Vatican News
Rescuers and residents look for survivors along the coast in South Lampung on South Sumatra Rescuers and residents look for survivors along the coast in South Lampung on South Sumatra  (AFP or licensors)

Deadly tsunami strikes Indonesia's coast

At least 220 people were killed on the coast of Indonesia when a volcano eruption triggered a tsunami. The wave swept inland, destroying homes and infrastructure.


By Alastair Wanklyn

The tsunami struck in the evening local time, shortly after a volcano erupted offshore. The activity on Krakatoa island either pushed up the sea bed or triggered underwater landslides, sending a wall of water towards the coast.

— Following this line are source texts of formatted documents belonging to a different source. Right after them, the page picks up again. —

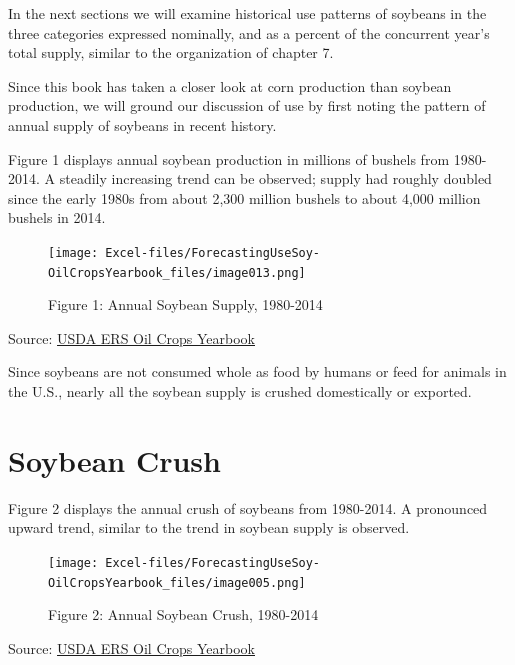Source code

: \documentclass[
  letterpaper,
  DIV=11,
  numbers=noendperiod]{scrreprt}
\begin{document}
In the next sections we will examine historical use patterns of soybeans
in the three categories expressed nominally, and as a percent of the
concurrent year's total supply, similar to the organization of chapter
7.

Since this book has taken a closer look at corn production than soybean
production, we will ground our discussion of use by first noting the
pattern of annual supply of soybeans in recent history.

Figure 1 displays annual soybean production in millions of bushels from
1980-2014. A steadily increasing trend can be observed; supply had
roughly doubled since the early 1980s from about 2,300 million bushels
to about 4,000 million bushels in 2014.

\begin{figure}

{\centering \texttt{[image: Excel-files/ForecastingUseSoy-OilCropsYearbook\_files/image013.png]}

}

\caption{Figure 1: Annual Soybean Supply, 1980-2014}

\end{figure}

Source:
\href{http://www.ers.usda.gov/data-products/oil-crops-yearbook.aspx}{USDA
ERS Oil Crops Yearbook}

Since soybeans are not consumed whole as food by humans or feed for
animals in the U.S., nearly all the soybean supply is crushed
domestically or exported.

\hypertarget{soybean-crush}{%
\section{Soybean Crush}\label{soybean-crush}}

Figure 2 displays the annual crush of soybeans from 1980-2014. A
pronounced upward trend, similar to the trend in soybean supply is
observed.

\begin{figure}

{\centering \texttt{[image: Excel-files/ForecastingUseSoy-OilCropsYearbook\_files/image005.png]}

}

\caption{Figure 2: Annual Soybean Crush, 1980-2014}

\end{figure}

Source:
\href{http://www.ers.usda.gov/data-products/oil-crops-yearbook.aspx}{USDA
ERS Oil Crops Yearbook}
\end{document}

The wave struck seafront towns and villages on the islands of Java and Sumatra. One survivor said he clung to a fence as the water surged past. He feared he would be swept out to sea when the tsunami receded.

A spokesman for Indonesia's disasters agency was quoted saying Indonesia lacks a warning system for volcanic eruptions. There was no alarm, he said, because there was no earthquake. Tsunami sensors are located where tectonic plates meet.

Indonesia regularly suffers natural disasters. In September an earthquake struck the island of Sulawesi, killing more than 2,000 people.

And Krakatoa, the volcano that erupted on Saturday, killed tens of thousands of people when it first erupted, in the 1880s.

International aid agencies said they are sending food and shelter materials.

But for residents the threat is not over yet. Indonesia's meteorological agency said the volcano on Krakatoa is still erupting, and further tsunamis are possible.